Einen Text aus der Hand zu geben, ist für die meisten Menschen eine Herausforderung. Besonders, wenn es sich um autobiografische oder kreative Texte handelt. Fast immer sind unsere Texte sehr persönlich und unsere inneren KritikerInnen ohnehin recht laut. Worte haben Macht. Wir sollten sie mit Bedacht wählen, besonders, wenn es um etwas so Persönliches geht wie einen Text; einen, der noch dazu vielleicht noch ganz im Anfangsstadium ist. Ich habe KundInnen, die von einem einzigen unbedachten, negativen Feedback in monatelange Schreibblockaden katapultiert wurden – weil der Bekannte, dem sie den Text gezeigt haben, „so eine Art von Text“ generell nicht mochte und deshalb ohne auf Details einzugehen einfach alles pauschal für schlecht befunden hat.

Das können wir alle besser machen!


Wenn du um Feedback bittest:



1) Welches Feedback möchtest du?


Besonders bei sehr frischen Texten haben wir oft nur eine sehr vage Idee, wie diese wirken und wohin wir damit wollen. Das ist völlig in Ordnung! Beachtet dein Feedbackgeber/deine Feedbackgeberin die oben genannten Punkte, wirst du auf jeden Fall sinnvolles Feedback erhalten.

Vielleicht bist du aber mit einem Textprojekt schon etwas weiter und wünschst dir konkreteres Feedback. Sag es deinen ZuhörerInnen vor dem Vorlesen, wenn du etwas Konkretes von ihnen wissen möchtest.

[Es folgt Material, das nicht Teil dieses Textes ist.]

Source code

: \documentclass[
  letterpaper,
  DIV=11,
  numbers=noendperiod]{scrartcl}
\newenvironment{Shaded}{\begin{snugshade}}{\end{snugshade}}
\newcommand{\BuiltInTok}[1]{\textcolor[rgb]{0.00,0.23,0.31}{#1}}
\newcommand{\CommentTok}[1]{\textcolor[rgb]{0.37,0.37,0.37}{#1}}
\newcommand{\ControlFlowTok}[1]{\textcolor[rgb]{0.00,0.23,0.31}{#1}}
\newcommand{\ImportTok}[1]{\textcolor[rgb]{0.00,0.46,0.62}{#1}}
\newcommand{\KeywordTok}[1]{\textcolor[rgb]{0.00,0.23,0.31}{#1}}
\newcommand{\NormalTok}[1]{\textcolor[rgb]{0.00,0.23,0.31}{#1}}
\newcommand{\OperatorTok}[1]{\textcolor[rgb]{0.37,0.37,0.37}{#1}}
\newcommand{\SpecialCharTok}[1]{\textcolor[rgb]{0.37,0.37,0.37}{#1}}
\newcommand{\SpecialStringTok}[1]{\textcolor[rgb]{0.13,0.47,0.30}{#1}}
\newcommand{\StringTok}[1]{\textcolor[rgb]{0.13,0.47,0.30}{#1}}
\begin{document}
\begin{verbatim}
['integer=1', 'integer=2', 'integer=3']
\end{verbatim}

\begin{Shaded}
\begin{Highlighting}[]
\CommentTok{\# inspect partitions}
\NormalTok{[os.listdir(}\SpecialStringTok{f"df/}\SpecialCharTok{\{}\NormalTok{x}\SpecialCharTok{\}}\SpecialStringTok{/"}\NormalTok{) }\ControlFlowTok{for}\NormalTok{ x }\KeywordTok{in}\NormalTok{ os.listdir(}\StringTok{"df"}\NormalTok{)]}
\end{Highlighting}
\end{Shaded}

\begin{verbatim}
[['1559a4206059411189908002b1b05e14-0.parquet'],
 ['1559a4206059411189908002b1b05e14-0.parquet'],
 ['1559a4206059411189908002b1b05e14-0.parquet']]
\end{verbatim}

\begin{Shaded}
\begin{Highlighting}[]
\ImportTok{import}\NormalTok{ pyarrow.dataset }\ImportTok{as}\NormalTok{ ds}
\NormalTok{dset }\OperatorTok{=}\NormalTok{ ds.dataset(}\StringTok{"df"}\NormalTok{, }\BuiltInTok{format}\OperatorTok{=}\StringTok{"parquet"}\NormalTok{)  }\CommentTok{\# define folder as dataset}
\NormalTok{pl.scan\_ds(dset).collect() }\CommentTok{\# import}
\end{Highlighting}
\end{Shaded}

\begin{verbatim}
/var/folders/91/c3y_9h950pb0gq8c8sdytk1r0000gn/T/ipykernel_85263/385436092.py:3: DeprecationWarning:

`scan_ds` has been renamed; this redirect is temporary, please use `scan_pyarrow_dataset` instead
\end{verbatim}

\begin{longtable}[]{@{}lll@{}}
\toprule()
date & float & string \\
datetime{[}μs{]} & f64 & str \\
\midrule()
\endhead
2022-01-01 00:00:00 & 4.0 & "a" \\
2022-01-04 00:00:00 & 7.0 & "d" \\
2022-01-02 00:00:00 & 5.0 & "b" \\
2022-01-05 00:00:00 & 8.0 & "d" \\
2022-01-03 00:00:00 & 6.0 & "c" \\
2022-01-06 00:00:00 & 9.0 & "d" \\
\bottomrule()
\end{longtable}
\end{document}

2) Präsentiere deine Arbeit langsam, laut und deutlich.


Vor allem dann, wenn wir es noch nicht gewohnt sind, Texte laut vorzulesen, wollen wir nur eines: Schnell schnell schnell lesen und nicht atmen und möglichst flott wieder raus aus dieser Situation!!

Atme. Lies einen Satz. Atme noch einmal. Deine ZuhörerInnen brauchen Zeit, um sich auf einen Text einzulassen. Worte wirken in unserem Gehirn deutlich langsamer als Bilder oder Videos. Wenn du das Gefühl hast, viel zu langsam zu lesen, ist es vermutlich genau richtig!

Gib der anderen Person Zeit, dir zuzuhören und sich gegebenenfalls Notizen zu machen.


3) Widerstehe der Versuchung, dich für deinen Text zu rechtfertigen.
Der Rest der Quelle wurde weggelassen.